7/31: MetroIntelligence Economic Update by P. DUFFY

MetroIntelligence Economic Update by P. DUFFY

2Q20 GDP fell by 32.9 percent in advance estimate

Real gross domestic product (GDP) decreased at an annual rate of 32.9 percent in the second quarter of 2020 according to the “advance” estimate released by the Bureau of Economic Analysis. In the first quarter, real GDP decreased 5.0 percent.

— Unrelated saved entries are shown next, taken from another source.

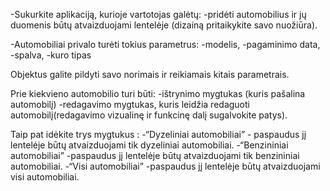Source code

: -Sukurkite aplikaciją, kurioje vartotojas galėtų:
-pridėti automobilius ir jų duomenis būtų atvaizduojami lentelėje (dizainą pritaikykite savo nuožiūra).

-Automobiliai privalo turėti tokius parametrus:
-modelis,
-pagaminimo data,
-spalva,
-kuro tipas

Objektus galite pildyti savo norimais ir reikiamais kitais parametrais.

Prie kiekvieno automobilio turi būti:
-ištrynimo mygtukas (kuris pašalina automobilį)
-redagavimo mygtukas, kuris leidžia redaguoti automobilį(redagavimo vizualinę ir funkcinę dalį sugalvokite patys).

Taip pat idėkite trys mygtukus :
-“Dyzeliniai automobiliai” - paspaudus jį lentelėje būtų atvaizduojami tik dyzeliniai automobiliai.
-“Benzininiai automobiliai” -paspaudus jį lentelėje būtų atvaizduojami tik benzininiai automobiliai.
-“Visi automobiliai” -paspaudus jį lentelėje būtų atvaizduojami visi automobiliai.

Initial unemployment claims rise slightly to 1.43 million, continuing claims rebound to 17 million

In the week ending July 25, initial unemployment claims were 1,434,000, an increase of 12,000 from the previous week’s revised level. The number of continuing claims during the week ending July 18 was 17,018,000, an increase of 867,000 from the previous week’s revised level.


Federal Reserve to keep rates low and continue buying gov’t and mortgage bonds

The Committee decided to maintain the target range for the federal funds rate at 0 to 1/4 percent, and expects to maintain this target range until it is confident that the economy has weathered recent events and is on track to achieve its maximum employment and price stability goals.  To support the flow of credit to households and businesses, over coming months the Federal Reserve will increase its holdings of Treasury securities and agency residential and commercial mortgage-backed securities at least at the current pace to sustain smooth market functioning, thereby fostering effective transmission of monetary policy to broader financial conditions. In addition, the Open Market Desk will continue to offer large-scale overnight and term repurchase agreement operations.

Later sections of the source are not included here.